View All Available Formats & Editions
Usually ships within 6 days


Mapping out all the preparations necessary for an effective disaster recovery plan and its safeguard—a continuous maintenance program—this guide is aimed at IT managers of small and medium businesses. The opening section covers the initial steps of auditing vulnerability, ranking essential IT functions, and reviewing the storage of tape backups, with the following discussion focused on the elements of the plan itself. The plan includes a mission statement, a definition of disaster, the assignment of staff to teams, methods of compensating for human error, and standards for documenting the steps of recovery. The final portion of the guide covers the all-important initial testing of the system as well as the proper maintenance thereafter and weighs in on the pros and cons of using outside vendors for recovery systems.

Product Details

ISBN-13: 9781583470671
Publisher: MC Press, LLC
Publication date: 04/01/2008
Pages: 616
Product dimensions: 7.00(w) x 9.00(h) x 1.40(d)

About the Author

Richard Dolewski is a certified systems integration specialist and disaster recovery planner. He has extensive experience in Server Enterprise Availability, Disaster Recovery Planning (DRP), Business Continuity Planning (BCP), High Availability, and Backup and Recovery program design. Richard has supported 18 computer room disasters and conducted over 200 disaster recovery tests. He is an award-winning speaker at technical conferences including IBM, COMMON, IBM Europe, IT Executive events, Quest, NEMA, and local user groups. Richard has held positions as subject matter expert at IBM and COMMON, a member of the Advisory Committee for IBM Business Resiliency, and president of local user groups. He also regularly contributes to several technical newsletters. He lives in Toronto, Ontario.

Read an Excerpt

System i Disaster Recovery Planning

By Richard Dolewski

MC Press

Copyright © 2008 Richard Dolewski
All rights reserved.
ISBN: 978-1-58347-696-3


Building a Disaster Recovery Plan — The Need

Disasters can strike any time, anywhere. Years of organizational success can be lost in minutes. Suppose you had to piece your organization together if it were to all go away tomorrow. It is a difficult task and a big job. You need a starting point, an ending point, and a roadmap to show you the way to systems recovery. You need a disaster recovery plan in place and staff dedicated to making the plan actually happen. The difference between losing your business and surviving in business depends on how well you're prepared for the unexpected. If a disaster struck today, how would your company do? Organizations must not only protect mission-critical data, but also put disaster recovery plans into place to prevent and support the recovery of any business outages.

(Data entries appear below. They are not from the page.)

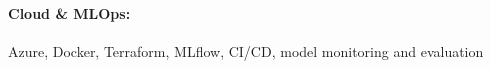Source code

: \documentclass[10pt, letterpaper]{article}
\newenvironment{highlights}{
    \begin{itemize}[
        topsep=0.10 cm,
        parsep=0.10 cm,
        partopsep=0pt,
        itemsep=0pt,
        leftmargin=0 cm + 10pt
    ]
}{
    \end{itemize}
} %
\newenvironment{onecolentry}{
    \begin{adjustwidth}{
        0 cm + 0.00001 cm
    }{
        0 cm + 0.00001 cm
    }
}{
    \end{adjustwidth}
} %
\begin{document}
        \paragraph{Cloud \& MLOps:} Azure, Docker, Terraform, MLflow, CI/CD, model monitoring and evaluation

    
        



    
    
    


    
\end{document}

Why is it that many organizations today still do not have a disaster recovery plan? Here are some typical excuses I have heard:

• There's not enough time.

• We're downsizing.

• My résumé is offsite.

• It will never happen to me!

• It's not in this year's budget.

• I just do not know where to start.

Do any of these sound familiar? If you have used any one or even all of these excuses and still don't have a comprehensive written and tested disaster recovery plan, you are not alone. A great amount of creative energy is spent formulating excuses instead of developing a plan. Even if you have a disaster recovery plan, are you really prepared? It is equally important to regularly test the plan to ensure that your business can be recovered as documented. Survival in business depends on how well you're prepared and trained for the unexpected. It is safe to say that disasters come without warning. A disaster will not happen during a convenient time to meet personal or work schedules.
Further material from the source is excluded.